[Excerpts from a dataset]
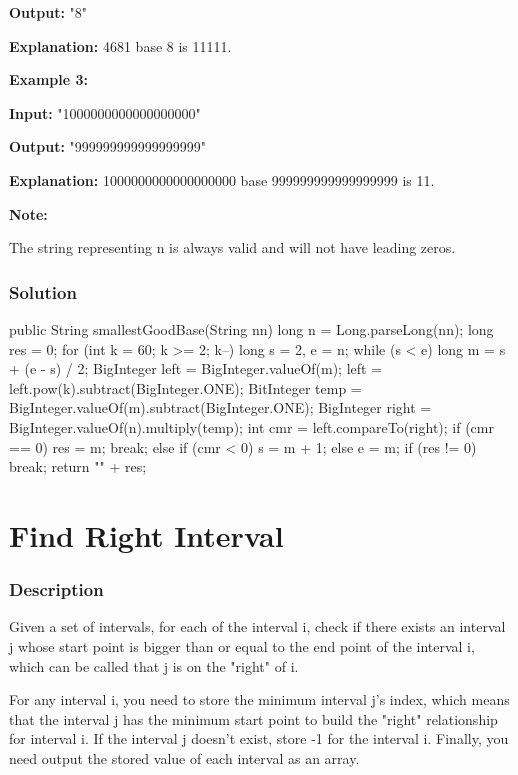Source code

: \textbf{Output:} "8"

\textbf{Explanation:} 4681 base 8 is 11111.

\textbf{Example 3:}

\textbf{Input:} "1000000000000000000"

\textbf{Output:} "999999999999999999"

\textbf{Explanation:} 1000000000000000000 base 999999999999999999 is 11.

\textbf{Note:}

The string representing n is always valid and will not have leading zeros.
\subsubsection{Solution}

\begin{Code}
public String smallestGoodBase(String nn) {
    long n = Long.parseLong(nn);
    long res = 0;
    for (int k = 60; k >= 2; k--) {
        long s = 2, e = n;
        while (s < e) {
            long m = s + (e - s) / 2;
            BigInteger left = BigInteger.valueOf(m);
            left = left.pow(k).subtract(BigInteger.ONE);
            BitInteger temp = BigInteger.valueOf(m).subtract(BigInteger.ONE);
            BigInteger right = BigInteger.valueOf(n).multiply(temp);
            int cmr = left.compareTo(right);
            if (cmr == 0) {
                res = m;
                break;
            } else if (cmr < 0) {
                s = m + 1;
            } else {
                e = m;
            }
        }
        if (res != 0) break;
    }
    return "" + res;
}
\end{Code}

\newpage

\section{Find Right Interval} %

\subsubsection{Description}
Given a set of intervals, for each of the interval i, check if there exists an interval j whose start point is bigger than or equal to the end point of the interval i, which can be called that j is on the "right" of i.

For any interval i, you need to store the minimum interval j's index, which means that the interval j has the minimum start point to build the "right" relationship for interval i. If the interval j doesn't exist, store -1 for the interval i. Finally, you need output the stored value of each interval as an array.

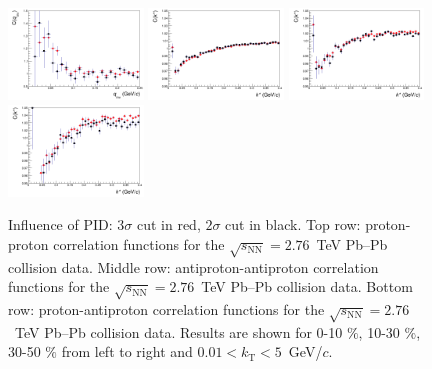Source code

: \begin{figure}
  \includegraphics[width=0.32\textwidth]{cmp_dcatpconly11h_pid_3sig_2sig_cen4/APAP}
  \includegraphics[width=0.32\textwidth]{cmp_dcatpconly11h_pid_3sig_2sig_cen0/PAP}
  \includegraphics[width=0.32\textwidth]{cmp_dcatpconly11h_pid_3sig_2sig_cen2/PAP}
  \includegraphics[width=0.32\textwidth]{cmp_dcatpconly11h_pid_3sig_2sig_cen4/PAP}
  \caption{{Influence of PID: $3\sigma$ cut in red, $2\sigma$ cut in black}. Top row: proton-proton correlation functions for the $\sqrt{s_{\mathrm{NN}}}=2.76$~TeV Pb--Pb collision data. Middle row: antiproton-antiproton correlation functions for the $\sqrt{s_{\mathrm{NN}}}=2.76$~TeV Pb--Pb collision data. Bottom row: proton-antiproton correlation functions for the $\sqrt{s_{\mathrm{NN}}}=2.76$~TeV Pb--Pb collision data. Results are shown for 0-10 $\%$, 10-30 $\%$,  30-50 $\%$ from left to right and $0.01 < k_{\mathrm{T}}<5$~GeV/$c$.}
  \label{cf_3sig_2sig}
\end{figure}


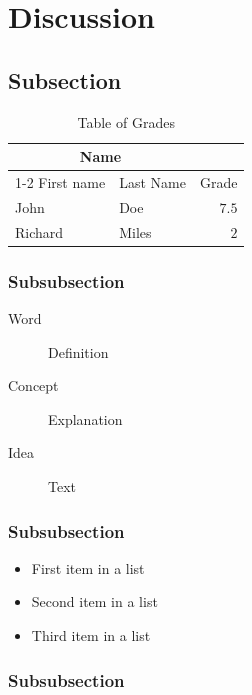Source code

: \documentclass[fleqn,10pt]{SelfArx} %
\begin{document}
\section{Discussion}

\lipsum[10] %

\subsection{Subsection}

\lipsum[11] %

\begin{table}[hbt]
\caption{Table of Grades}
\centering
\begin{tabular}{llr}
\toprule
\multicolumn{2}{c}{Name} \\
\cmidrule(r){1-2}
First name & Last Name & Grade \\
\midrule
John & Doe & $7.5$ \\
Richard & Miles & $2$ \\
\bottomrule
\end{tabular}
\label{tab:label}
\end{table}

\subsubsection*{Subsubsection}

\lipsum[12] %

\begin{description}
\item[Word] Definition
\item[Concept] Explanation
\item[Idea] Text
\end{description}

\subsubsection*{Subsubsection}

\lipsum[13] %

\begin{itemize}[noitemsep] %
\item First item in a list
\item Second item in a list
\item Third item in a list
\end{itemize}

\subsubsection*{Subsubsection}
\end{document}

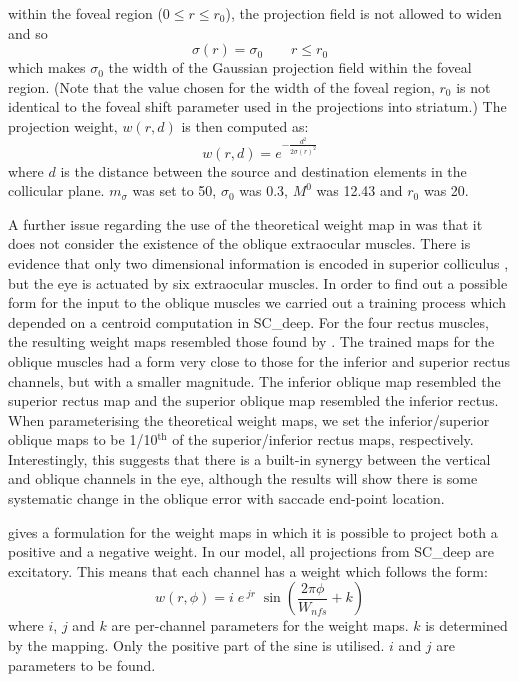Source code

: within the foveal region ($0 \leq r \leq r_0$), the projection field
is not allowed to widen and so
\begin{equation} \label{eq:sigmar2}
\sigma(r) = \sigma_0 \qquad r \leq r_0
\end{equation}
which makes $\sigma_0$ the width of the Gaussian projection field
within the foveal region. (Note that the value chosen for the width
of the foveal region, $r_0$ is not identical to the foveal shift parameter used
in the  projections into striatum.)
The  projection weight, $w(r,d)$ is then
computed as:
\begin{equation} \label{eq:widening}
w(r,d) = e^{-\frac{d^2}{2\sigma\left(r\right)^2}}
\end{equation}
where $d$ is the distance between the source and destination
elements in the collicular plane.  $m_\sigma$ was set to 50, $\sigma_0$
was 0.3, $M^0$ was 12.43 and $r_0$ was 20.

A further issue regarding the use of the theoretical weight map
in \cite{tabareau_geometry_2007} was that it does not consider the
existence of the oblique extraocular muscles. There is evidence that
only two dimensional information is encoded in superior
colliculus \citep{wurtz_activity_1972,hepp_monkey_1993,van_opstal_two-rather_1991}, but the
eye is actuated by six extraocular muscles. In order to find out a
possible form for the input to the oblique muscles we carried out a
training process
which depended on a
centroid computation in SC\_deep. For the four rectus muscles, the
resulting weight maps resembled those found by
\cite{arai_two-dimensional_1994}. The trained
maps for the oblique muscles had a form very close to those for the
inferior and superior rectus channels, but with a smaller magnitude.
The inferior oblique map resembled the superior rectus map and the
superior oblique map resembled the inferior rectus. When parameterising
the theoretical weight maps, we set the inferior/superior
oblique maps to be 1/10$^{\mathrm{th}}$ of the superior/inferior rectus
maps, respectively. Interestingly, this suggests that there is a built-in
synergy between the vertical and oblique channels in the eye, although
the results will show there is some systematic change in the oblique error
with saccade end-point location.

\cite{tabareau_geometry_2007} gives a formulation for the weight maps
in which it is possible to project both a positive and a negative
weight. In our model, all projections from SC\_deep are excitatory.
This means that each channel has a weight which follows the form:
\begin{equation} \label{eq:weightmaps}
w(r,\phi) = i\;e\,^{jr}\;\sin\left(\frac{2\pi\phi}{W_{nfs}} + k\right)
\end{equation}
where $i$, $j$ and $k$ are per-channel parameters for the weight
maps. $k$ is determined by the mapping. Only the positive part of the
sine is utilised. $i$ and $j$ are parameters to be found.

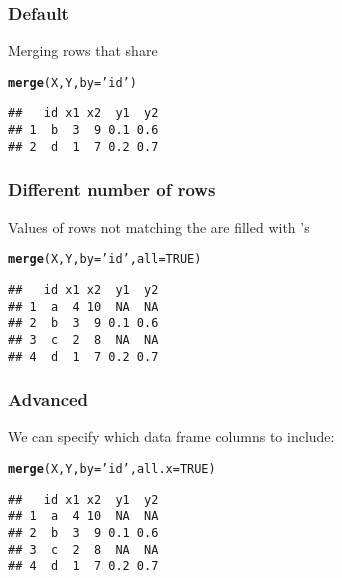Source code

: \documentclass[12pt]{beamer}\usepackage[]{graphicx}\usepackage[]{color}
\makeatletter
\newcommand{\hlnum}[1]{\textcolor[rgb]{0.686,0.059,0.569}{#1}}%
\newcommand{\hlstr}[1]{\textcolor[rgb]{0.192,0.494,0.8}{#1}}%
\newcommand{\hlstd}[1]{\textcolor[rgb]{0.345,0.345,0.345}{#1}}%
\newcommand{\hlkwc}[1]{\textcolor[rgb]{0.333,0.667,0.333}{#1}}%
\newcommand{\hlkwd}[1]{\textcolor[rgb]{0.737,0.353,0.396}{\textbf{#1}}}%
\newenvironment{kframe}{%
 \def\at@end@of@kframe{}%
 \ifinner\ifhmode%
  \def\at@end@of@kframe{\end{minipage}}%
  \begin{minipage}{\columnwidth}%
 \fi\fi%
 \def\FrameCommand##1{\hskip\@totalleftmargin \hskip-\fboxsep
 \colorbox{shadecolor}{##1}\hskip-\fboxsep
     \hskip-\linewidth \hskip-\@totalleftmargin \hskip\columnwidth}%
 \MakeFramed {\advance\hsize-\width
   \@totalleftmargin\z@ \linewidth\hsize
   \@setminipage}}%
 {\par\unskip\endMakeFramed%
 \at@end@of@kframe}
\newenvironment{knitrout}{}{} %
\makeatother
\begin{document}
\begin{frame}[fragile]
\frametitle{Default }

Merging rows that share 
\begin{knitrout}\footnotesize
{}\color{fgcolor}\begin{kframe}
\begin{alltt}
\hlkwd{merge}\hlstd{(X, Y,} \hlkwc{by} \hlstd{=} \hlstr{'id'}\hlstd{)}
\end{alltt}
\begin{verbatim}
##   id x1 x2  y1  y2
## 1  b  3  9 0.1 0.6
## 2  d  1  7 0.2 0.7
\end{verbatim}
\end{kframe}
\end{knitrout}

\end{frame}


\begin{frame}[fragile]
\frametitle{Different number of rows}

Values of rows not matching the  are filled with 's
\begin{knitrout}\footnotesize
{}\color{fgcolor}\begin{kframe}
\begin{alltt}
\hlkwd{merge}\hlstd{(X, Y,} \hlkwc{by} \hlstd{=} \hlstr{'id'}\hlstd{,} \hlkwc{all} \hlstd{=} \hlnum{TRUE}\hlstd{)}
\end{alltt}
\begin{verbatim}
##   id x1 x2  y1  y2
## 1  a  4 10  NA  NA
## 2  b  3  9 0.1 0.6
## 3  c  2  8  NA  NA
## 4  d  1  7 0.2 0.7
\end{verbatim}
\end{kframe}
\end{knitrout}

\end{frame}


\begin{frame}[fragile]
\frametitle{Advanced }

We can specify which data frame columns to include:
\begin{knitrout}\footnotesize
{}\color{fgcolor}\begin{kframe}
\begin{alltt}
\hlkwd{merge}\hlstd{(X, Y,} \hlkwc{by} \hlstd{=} \hlstr{'id'}\hlstd{,} \hlkwc{all.x} \hlstd{=} \hlnum{TRUE}\hlstd{)}
\end{alltt}
\begin{verbatim}
##   id x1 x2  y1  y2
## 1  a  4 10  NA  NA
## 2  b  3  9 0.1 0.6
## 3  c  2  8  NA  NA
## 4  d  1  7 0.2 0.7
\end{verbatim}
\end{kframe}
\end{knitrout}

\end{frame}
\end{document}
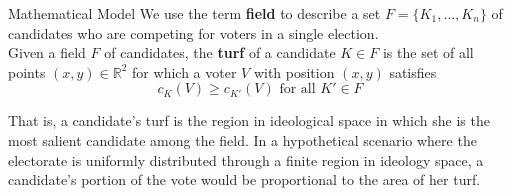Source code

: \documentclass{article}
\newcommand{\noi}{\noindent}
\begin{document}
\begin{section}{Mathematical Model}
\noi We use the term \textbf{field} to describe a set $F = \{K_1, \ldots, K_n\}$ of candidates who are competing for voters in a single election. \\

\noi Given a field $F$ of candidates, the \textbf{turf} of a candidate $K \in F$ is the set of all points $(x,y) \in \mathbb{R}^2$ for which a voter $V$ with position $(x,y)$ satisfies $$c_K(V) \ge c_{K'}(V) \text{ for all } K' \in F$$

\noi That is, a candidate's turf is the region in ideological space in which she is the most salient candidate among the field. In a hypothetical scenario where the electorate is uniformly distributed through a finite region in ideology space, a candidate's portion of the vote would be proportional to the area of her turf.

\end{section}
\end{document}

> What you have to do
Looking above, find the stretch of lines that opens with the one holding "John & Doe & $7.5$ \\" and closes with the one holding "was 0.3, $M^0$ was 12.43 and $r_0$ was 20.". Copy it exactly, pictures excluded.

> Solution
John & Doe & $7.5$ \\
Richard & Miles & $2$ \\
\bottomrule
\end{tabular}
\label{tab:label}
\end{table}

\subsubsection*{Subsubsection}

\lipsum[12] %

\begin{description}
\item[Word] Definition
\item[Concept] Explanation
\item[Idea] Text
\end{description}

\subsubsection*{Subsubsection}

\lipsum[13] %

\begin{itemize}[noitemsep] %
\item First item in a list
\item Second item in a list
\item Third item in a list
\end{itemize}

\subsubsection*{Subsubsection}
\end{document}

Source code

: within the foveal region ($0 \leq r \leq r_0$), the projection field
is not allowed to widen and so
\begin{equation} \label{eq:sigmar2}
\sigma(r) = \sigma_0 \qquad r \leq r_0
\end{equation}
which makes $\sigma_0$ the width of the Gaussian projection field
within the foveal region. (Note that the value chosen for the width
of the foveal region, $r_0$ is not identical to the foveal shift parameter used
in the  projections into striatum.)
The  projection weight, $w(r,d)$ is then
computed as:
\begin{equation} \label{eq:widening}
w(r,d) = e^{-\frac{d^2}{2\sigma\left(r\right)^2}}
\end{equation}
where $d$ is the distance between the source and destination
elements in the collicular plane.  $m_\sigma$ was set to 50, $\sigma_0$
was 0.3, $M^0$ was 12.43 and $r_0$ was 20.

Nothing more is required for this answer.